Stored data:
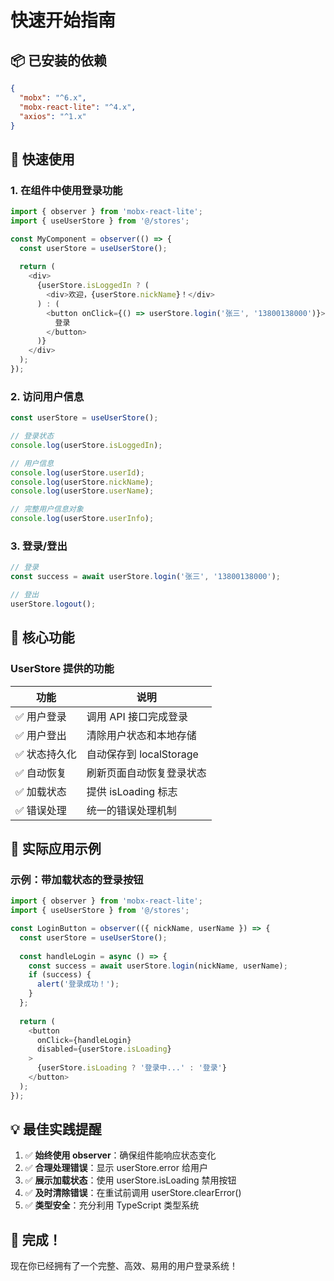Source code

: # 快速开始指南

## 📦 已安装的依赖

```json
{
  "mobx": "^6.x",
  "mobx-react-lite": "^4.x",
  "axios": "^1.x"
}
```

## 🚀 快速使用

### 1. 在组件中使用登录功能

```typescript
import { observer } from 'mobx-react-lite';
import { useUserStore } from '@/stores';

const MyComponent = observer(() => {
  const userStore = useUserStore();
  
  return (
    <div>
      {userStore.isLoggedIn ? (
        <div>欢迎，{userStore.nickName}！</div>
      ) : (
        <button onClick={() => userStore.login('张三', '13800138000')}>
          登录
        </button>
      )}
    </div>
  );
});
```

### 2. 访问用户信息

```typescript
const userStore = useUserStore();

// 登录状态
console.log(userStore.isLoggedIn);

// 用户信息
console.log(userStore.userId);
console.log(userStore.nickName);
console.log(userStore.userName);

// 完整用户信息对象
console.log(userStore.userInfo);
```

### 3. 登录/登出

```typescript
// 登录
const success = await userStore.login('张三', '13800138000');

// 登出
userStore.logout();
```

## 📝 核心功能

### UserStore 提供的功能

| 功能 | 说明 |
|------|------|
| ✅ 用户登录 | 调用 API 接口完成登录 |
| ✅ 用户登出 | 清除用户状态和本地存储 |
| ✅ 状态持久化 | 自动保存到 localStorage |
| ✅ 自动恢复 | 刷新页面自动恢复登录状态 |
| ✅ 加载状态 | 提供 isLoading 标志 |
| ✅ 错误处理 | 统一的错误处理机制 |

## 🎯 实际应用示例

### 示例：带加载状态的登录按钮

```typescript
import { observer } from 'mobx-react-lite';
import { useUserStore } from '@/stores';

const LoginButton = observer(({ nickName, userName }) => {
  const userStore = useUserStore();
  
  const handleLogin = async () => {
    const success = await userStore.login(nickName, userName);
    if (success) {
      alert('登录成功！');
    }
  };
  
  return (
    <button 
      onClick={handleLogin}
      disabled={userStore.isLoading}
    >
      {userStore.isLoading ? '登录中...' : '登录'}
    </button>
  );
});
```

## 💡 最佳实践提醒

1. ✅ **始终使用 observer**：确保组件能响应状态变化
2. ✅ **合理处理错误**：显示 userStore.error 给用户
3. ✅ **展示加载状态**：使用 userStore.isLoading 禁用按钮
4. ✅ **及时清除错误**：在重试前调用 userStore.clearError()
5. ✅ **类型安全**：充分利用 TypeScript 类型系统

## 🎉 完成！

现在你已经拥有了一个完整、高效、易用的用户登录系统！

Brief:
All lines from the start of the entries through the one with "自动恢复 | 刷新页面自动恢复登录状态 |" are to be output exactly; omit the pictures.

Completed exercise:
Source code

: # 快速开始指南

## 📦 已安装的依赖

```json
{
  "mobx": "^6.x",
  "mobx-react-lite": "^4.x",
  "axios": "^1.x"
}
```

## 🚀 快速使用

### 1. 在组件中使用登录功能

```typescript
import { observer } from 'mobx-react-lite';
import { useUserStore } from '@/stores';

const MyComponent = observer(() => {
  const userStore = useUserStore();
  
  return (
    <div>
      {userStore.isLoggedIn ? (
        <div>欢迎，{userStore.nickName}！</div>
      ) : (
        <button onClick={() => userStore.login('张三', '13800138000')}>
          登录
        </button>
      )}
    </div>
  );
});
```

### 2. 访问用户信息

```typescript
const userStore = useUserStore();

// 登录状态
console.log(userStore.isLoggedIn);

// 用户信息
console.log(userStore.userId);
console.log(userStore.nickName);
console.log(userStore.userName);

// 完整用户信息对象
console.log(userStore.userInfo);
```

### 3. 登录/登出

```typescript
// 登录
const success = await userStore.login('张三', '13800138000');

// 登出
userStore.logout();
```

## 📝 核心功能

### UserStore 提供的功能

| 功能 | 说明 |
|------|------|
| ✅ 用户登录 | 调用 API 接口完成登录 |
| ✅ 用户登出 | 清除用户状态和本地存储 |
| ✅ 状态持久化 | 自动保存到 localStorage |
| ✅ 自动恢复 | 刷新页面自动恢复登录状态 |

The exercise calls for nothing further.